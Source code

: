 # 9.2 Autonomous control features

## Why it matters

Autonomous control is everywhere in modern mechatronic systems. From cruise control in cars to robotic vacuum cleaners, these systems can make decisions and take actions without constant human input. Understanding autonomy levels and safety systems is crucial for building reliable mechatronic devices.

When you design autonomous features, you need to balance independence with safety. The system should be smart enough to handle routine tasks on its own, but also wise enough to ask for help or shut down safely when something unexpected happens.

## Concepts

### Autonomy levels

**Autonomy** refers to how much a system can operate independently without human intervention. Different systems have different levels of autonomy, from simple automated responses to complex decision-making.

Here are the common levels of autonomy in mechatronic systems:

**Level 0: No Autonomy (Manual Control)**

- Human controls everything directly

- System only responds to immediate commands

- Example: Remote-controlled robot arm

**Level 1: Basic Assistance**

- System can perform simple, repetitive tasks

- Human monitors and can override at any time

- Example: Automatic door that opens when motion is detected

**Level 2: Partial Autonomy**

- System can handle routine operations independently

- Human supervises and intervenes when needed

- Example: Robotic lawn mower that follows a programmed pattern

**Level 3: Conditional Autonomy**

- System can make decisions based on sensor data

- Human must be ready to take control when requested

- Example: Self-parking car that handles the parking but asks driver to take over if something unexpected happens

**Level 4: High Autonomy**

= = =

Output the material above, all of it, exactly.

**Response below**
Source code

: # 9.2 Autonomous control features

## Why it matters

Autonomous control is everywhere in modern mechatronic systems. From cruise control in cars to robotic vacuum cleaners, these systems can make decisions and take actions without constant human input. Understanding autonomy levels and safety systems is crucial for building reliable mechatronic devices.

When you design autonomous features, you need to balance independence with safety. The system should be smart enough to handle routine tasks on its own, but also wise enough to ask for help or shut down safely when something unexpected happens.

## Concepts

### Autonomy levels

**Autonomy** refers to how much a system can operate independently without human intervention. Different systems have different levels of autonomy, from simple automated responses to complex decision-making.

Here are the common levels of autonomy in mechatronic systems:

**Level 0: No Autonomy (Manual Control)**

- Human controls everything directly

- System only responds to immediate commands

- Example: Remote-controlled robot arm

**Level 1: Basic Assistance**

- System can perform simple, repetitive tasks

- Human monitors and can override at any time

- Example: Automatic door that opens when motion is detected

**Level 2: Partial Autonomy**

- System can handle routine operations independently

- Human supervises and intervenes when needed

- Example: Robotic lawn mower that follows a programmed pattern

**Level 3: Conditional Autonomy**

- System can make decisions based on sensor data

- Human must be ready to take control when requested

- Example: Self-parking car that handles the parking but asks driver to take over if something unexpected happens

**Level 4: High Autonomy**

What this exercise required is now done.